ASSIGNMENT. Please copy every line from the records below that contains the string "skills".

DATA FOR THIS TASK.

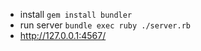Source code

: * install `gem install bundler`
* run server `bundle exec ruby ./server.rb`
* http://127.0.0.1:4567/
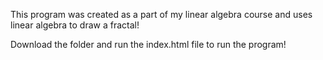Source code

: This program was created as a part of my linear algebra course and uses linear algebra to draw a fractal!

Download the folder and run the index.html file to run the program!
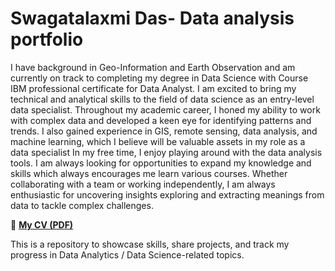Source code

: # Swagatalaxmi Das-  Data analysis portfolio
I have background in Geo-Information and Earth Observation and am currently on track to completing my degree in Data Science with Course IBM professional certificate for Data Analyst. I am excited to bring my technical and analytical skills to the field of data science as an entry-level data specialist.
Throughout my academic career, I honed my ability to work with complex data and developed a keen eye for identifying patterns and trends. I also gained experience in GIS, remote sensing, data analysis, and machine learning, which I believe will be valuable assets in my role as a data specialist
In my free time, I enjoy playing around with the data analysis tools. I am always looking for opportunities to expand my knowledge and skills which always encourages me learn various courses. 
Whether collaborating with a team or working independently, I am always enthusiastic for uncovering insights exploring and extracting meanings from data to tackle complex challenges.


📝 **[My CV (PDF)]([https://github.com/your-username/your-repository/blob/main/Swagatalaxmi%20Das%20CV.pdf](https://github.com/swagatalaxmi1998/Data-Analysis-Portfolio/blob/main/Swagatalaxmi%20Das%20CV.pdf))**


This is a repository to showcase skills, share projects, and track my progress in Data Analytics / Data Science-related topics.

EXERCISE RESULT.
I have background in Geo-Information and Earth Observation and am currently on track to completing my degree in Data Science with Course IBM professional certificate for Data Analyst. I am excited to bring my technical and analytical skills to the field of data science as an entry-level data specialist.
In my free time, I enjoy playing around with the data analysis tools. I am always looking for opportunities to expand my knowledge and skills which always encourages me learn various courses. 
This is a repository to showcase skills, share projects, and track my progress in Data Analytics / Data Science-related topics.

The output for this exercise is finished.